■ What you should do
Return only the lines below starting at the line containing "The article explain" and ending at the line containing "## Goal of Imex", both included, exactly as they are and with no pictures.
*** Task material ***
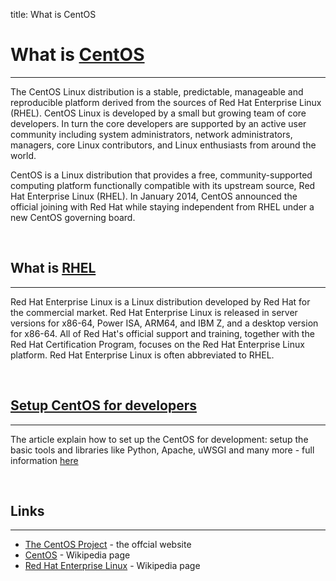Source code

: title: What is CentOS

# What is [CentOS](https://www.centos.org/)

---

The CentOS Linux distribution is a stable, predictable, manageable and reproducible platform derived from the sources of Red Hat Enterprise Linux (RHEL). CentOS Linux is developed by a small but growing team of core developers. In turn the core developers are supported by an active user community including system administrators, network administrators, managers, core Linux contributors, and Linux enthusiasts from around the world.

CentOS  is a Linux distribution that provides a free, community-supported computing platform functionally compatible with its upstream source, Red Hat Enterprise Linux (RHEL). In January 2014, CentOS announced the official joining with Red Hat while staying independent from RHEL under a new CentOS governing board.

<br />

## What is [RHEL](https://en.wikipedia.org/wiki/Red_Hat_Enterprise_Linux)

---

Red Hat Enterprise Linux is a Linux distribution developed by Red Hat for the commercial market. Red Hat Enterprise Linux is released in server versions for x86-64, Power ISA, ARM64, and IBM Z, and a desktop version for x86-64. All of Red Hat's official support and training, together with the Red Hat Certification Program, focuses on the Red Hat Enterprise Linux platform. Red Hat Enterprise Linux is often abbreviated to RHEL.

<br />

## [Setup CentOS for developers](/how-to/setup-centos-for-development/)

---

The article explain how to set up the CentOS for development: setup the basic tools and libraries like Python, Apache, uWSGI and many more - full information [here](/how-to/setup-centos-for-development/)

<br />

## Links

---

- [The CentOS Project](https://www.centos.org/) - the offcial website
- [CentOS](https://en.wikipedia.org/wiki/CentOS) - Wikipedia page
- [Red Hat Enterprise Linux](https://en.wikipedia.org/wiki/Red_Hat_Enterprise_Linux) - Wikipedia page
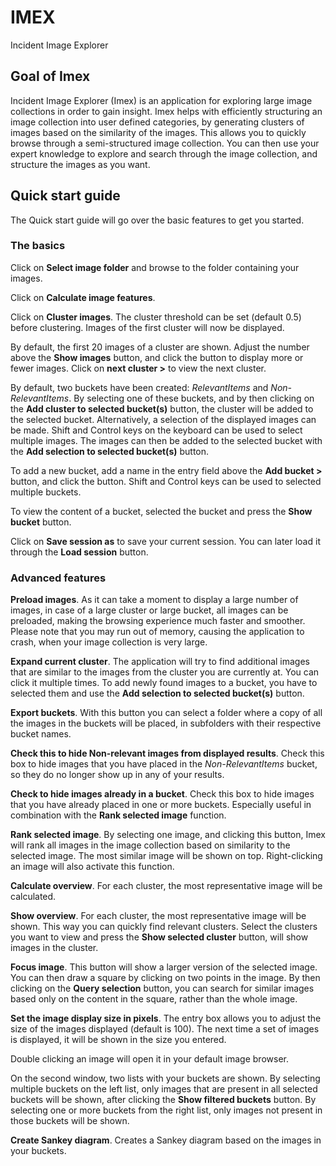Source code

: # IMEX
Incident Image Explorer

## Goal of Imex 

Incident Image Explorer (Imex) is an application for exploring large image collections in order to gain insight. Imex helps with efficiently structuring an image collection into user defined categories, by generating clusters of images based on the similarity of the images. This allows you to quickly browse through a semi-structured image collection. You can then use your expert knowledge to explore and search through the image collection, and structure the images as you want. 

## Quick start guide 

The Quick start guide will go over the basic features to get you started.

### The basics 

Click on **Select image folder** and browse to the folder containing your images. 

Click on **Calculate image features**. 

Click on **Cluster images**. The cluster threshold can be set (default 0.5) before clustering. Images of the first cluster will now be displayed. 

By default, the first 20 images of a cluster are shown. Adjust the number above the **Show images** button, and click the button to display more or fewer images. Click on **next cluster >** to view the next cluster. 

By default, two buckets have been created: *RelevantItems* and *Non-RelevantItems*. By selecting one of these buckets, and by then clicking on the **Add cluster to selected bucket(s)** button, the cluster will be added to the selected bucket. Alternatively, a selection of the displayed images can be made. Shift and Control keys on the keyboard can be used to select multiple images. The images can then be added to the selected bucket with the **Add selection to selected bucket(s)** button.  

To add a new bucket, add a name in the entry field above the **Add bucket >** button, and click the button. Shift and Control keys can be used to selected multiple buckets. 

To view the content of a bucket, selected the bucket and press the **Show bucket** button. 

Click on **Save session as** to save your current session. You can later load it through the **Load session** button. 

### Advanced features 

**Preload images**. As it can take a moment to display a large number of images, in case of a large cluster or large bucket, all images can be preloaded, making the browsing experience much faster and smoother. Please note that you may run out of memory, causing the application to crash, when your image collection is very large.  

**Expand current cluster**. The application will try to find additional images that are similar to the images from the cluster you are currently at. You can click it multiple times. To add newly found images to a bucket, you have to selected them and use the **Add selection to selected bucket(s)** button. 

**Export buckets**. With this button you can select a folder where a copy of all the images in the buckets will be placed, in subfolders with their respective bucket names.  

**Check this to hide Non-relevant images from displayed results**. Check this box to hide images that you have placed in the *Non-RelevantItems* bucket, so they do no longer show up in any of your results. 

**Check to hide images already in a bucket**. Check this box to hide images that you have already placed in one or more buckets. Especially useful in combination with the **Rank selected image** function.  

**Rank selected image**. By selecting one image, and clicking this button, Imex will rank all images in the image collection based on similarity to the selected image. The most similar image will be shown on top. Right-clicking an image will also activate this function.  

**Calculate overview**. For each cluster, the most representative image will be calculated. 

**Show overview**. For each cluster, the most representative image will be shown. This way you can quickly find relevant clusters. Select the clusters you want to view and press the **Show selected cluster** button, will show images in the cluster. 

**Focus image**. This button will show a larger version of the selected image. You can then draw a square by clicking on two points in the image. By then clicking on the **Query selection** button, you can search for similar images based only on the content in the square, rather than the whole image.  

**Set the image display size in pixels**. The entry box allows you to adjust the size of the images displayed (default is 100). The next time a set of images is displayed, it will be shown in the size you entered. 

Double clicking an image will open it in your default image browser.  

On the second window, two lists with your buckets are shown. By selecting multiple buckets on the left list, only images that are present in all selected buckets will be shown, after clicking the **Show filtered buckets** button. By selecting one or more buckets from the right list, only images not present in those buckets will be shown. 

**Create Sankey diagram**. Creates a Sankey diagram based on the images in your buckets.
*** End of Task material ***
■ Answer section
The article explain how to set up the CentOS for development: setup the basic tools and libraries like Python, Apache, uWSGI and many more - full information [here](/how-to/setup-centos-for-development/)

<br />

## Links

---

- [The CentOS Project](https://www.centos.org/) - the offcial website
- [CentOS](https://en.wikipedia.org/wiki/CentOS) - Wikipedia page
- [Red Hat Enterprise Linux](https://en.wikipedia.org/wiki/Red_Hat_Enterprise_Linux) - Wikipedia page
Source code

: # IMEX
Incident Image Explorer

## Goal of Imex 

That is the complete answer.